Throughout Flannery O’Connor’s “A Good Man is Hard To Find”, hints are given to the readers that foretell what is in store, foreshadowing the grotesque ending that is to come. These insinuations of the forthcoming become coincidences later in the story when they actually do develop into reality, creating mocking irony. The names within the story can be considered foreshadowing themselves. For example, the name of the town where the family is murdered is called “Toombsboro.” The word “Toombsboro” can be separated into two words: Tombs and Bury. These are words that signify death. The fact that the author chose this as a name for the town, implies the foul event that will insure later in the story. The first moment that foreshadowed the future was the article about the Misfit that the grandmother showed Bailey. She told him, “A Misfit is aloose from the Federal Pen and headed toward Florida…I wouldn’t take my children in any direction with a criminal like that aloose in it.”(368)

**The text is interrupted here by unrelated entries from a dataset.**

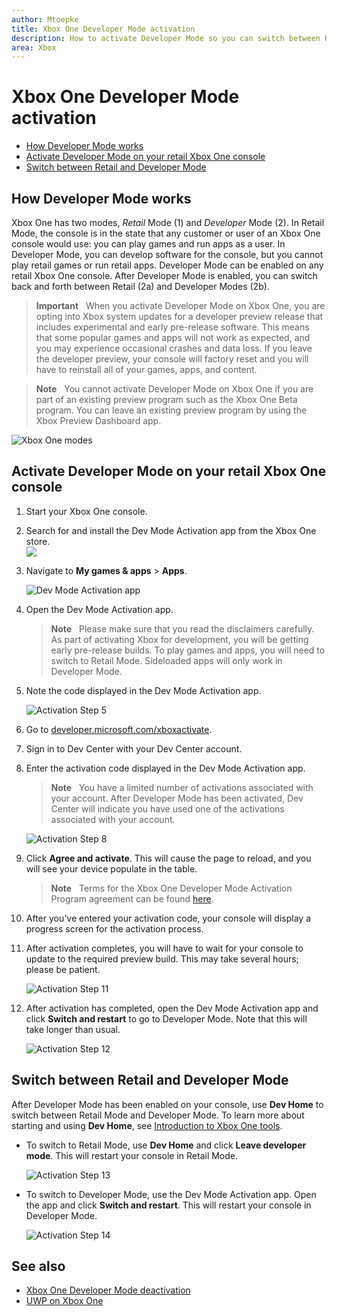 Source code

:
 ```yaml
---
author: Mtoepke
title: Xbox One Developer Mode activation
description: How to activate Developer Mode so you can switch between Retail Mode and Developer Mode.
area: Xbox
---
```


# Xbox One Developer Mode activation

* [How Developer Mode works](#how-developer-mode-works)
* [Activate Developer Mode on your retail Xbox One console](#activate-developer-mode-on-your-retail-xbox-one-console)  
* [Switch between Retail and Developer Mode](#switch-between-retail-and-developer-mode)

## How Developer Mode works
Xbox One has two modes, *Retail* Mode (1) and *Developer* Mode (2). In Retail Mode, the console is in the state that any customer or user of an Xbox One console would use: you can play games and run apps as a user. In Developer Mode, you can develop software for the console, but you cannot play retail games or run retail apps.
Developer Mode can be enabled on any retail Xbox One console. After Developer Mode is enabled, you can switch back and forth between Retail (2a) and Developer Modes (2b).

> **Important**
            &nbsp;&nbsp;When you activate Developer Mode on Xbox One, you are opting into Xbox system updates for a developer preview release that includes experimental and early pre-release software. This means that some popular games and apps will not work as expected, and you may experience occasional crashes and data loss. If you leave the developer preview, your console will factory reset and you will have to reinstall all of your games, apps, and content. 

> **Note**
            &nbsp;&nbsp;You cannot activate Developer Mode on Xbox One if you are part of an existing preview program such as the Xbox One Beta program. You can leave an existing preview program by using the Xbox Preview Dashboard app. 

![Xbox One modes](images/dev-mode-flow.png)

## Activate Developer Mode on your retail Xbox One console

1.  Start your Xbox One console.

2.  Search for and install the Dev Mode Activation app from the Xbox One store.  
    ![](images/activation-store-search.png)

3.  Navigate to **My games & apps** > **Apps**.

    ![Dev Mode Activation app](images/activation-step-3.png)
4. Open the Dev Mode Activation app.    
    
    > **Note**
            &nbsp;&nbsp;Please make sure that you read the disclaimers carefully. As part of activating Xbox for development, you will be getting early pre-release builds. To play games and apps, you will need to switch to Retail Mode. Sideloaded apps will only work in Developer Mode.

5.  Note the code displayed in the Dev Mode Activation app.  

    ![Activation Step 5](images/activation-step-5.png)  
    
6.  Go to [developer.microsoft.com/xboxactivate](https://developer.microsoft.com/xboxactivate).
7.  Sign in to Dev Center with your Dev Center account.  
8.  Enter the activation code displayed in the Dev Mode Activation app.   
   
     > **Note**
            &nbsp;&nbsp;You have a limited number of activations associated with your account. After Developer Mode has been activated, Dev Center will indicate you have used one of the activations associated with your account. 
    
    ![Activation Step 8](images/activation-step-8.png)    
    
9.  Click **Agree and activate**. This will cause the page to reload, and you will see your device populate in the table.
    
    > **Note**
            &nbsp;&nbsp;Terms for the Xbox One Developer Mode Activation Program agreement can be found [here](http://go.microsoft.com/fwlink/?LinkId=760399).

10. After you’ve entered your activation code, your console will display a progress screen for the activation process.  
11. After activation completes, you will have to wait for your console to update to the required preview build. This may take several hours; please be patient.  

    ![Activation Step 11](images/activation-step-11.png)    
    
12. After activation has completed, open the Dev Mode Activation app and click **Switch and restart** to go to Developer Mode. Note that this will take longer than usual.  

    ![Activation Step 12](images/activation-step-12.png)   
    

    
## Switch between Retail and Developer Mode
After Developer Mode has been enabled on your console, use **Dev Home** to switch between Retail Mode and Developer Mode. To learn more about starting and using **Dev Home**, see [Introduction to Xbox One tools](introduction-to-xbox-tools.md).

* To switch to Retail Mode, use **Dev Home** and click **Leave developer mode**. This will restart your console in Retail Mode.    

  ![Activation Step 13](images/activation-step-13.png)  
  
* To switch to Developer Mode, use the Dev Mode Activation app. Open the app and click **Switch and restart**. This will restart your console in Developer Mode.  

  ![Activation Step 14](images/activation-step-12.png)  

## See also
- [Xbox One Developer Mode deactivation](devkit-deactivation.md)
- [UWP on Xbox One](index.md)


<!--HONumber=Jun16_HO2-->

This moment sets up a major coincidence when the family later runs into the Misfit. Plus, it was an irony because the Grandmother had attempted to persuade the family not to go in the direction the Misfit was heading. Yet, unfortunately only June Star paid any attention to the comment, and the family did run into the criminal. Additionally, a less obvious evidence of foreshadowing occurred when June Star announced, “She [The Grandmother] wouldn’t stay at home for a million bucks. She has to go everywhere we go”(368) This can be read as a direct foreshadowing of the order and occurrence of the grandmother’s death. When the family comes across the Misfit, and each family member is taken into the forest, the reader wonders why every time Bobby Lee and Hiram return without the family member.
Eventually, one realizes they have all been killed. So, June Star’s comment that the grandmother goes everywhere the family goes can be read as a signal that she will meet the same end that they did. Plus, the fact that she follows the family indicated that she would die last.Furthermore, although the grandmother did not want to go to Florida, she still unpredictably dresses up. The grandmother wore, “A navy blue straw sailor hat with a bunch of white violets on the brim and a savvy blue dress with a small white dot in the print.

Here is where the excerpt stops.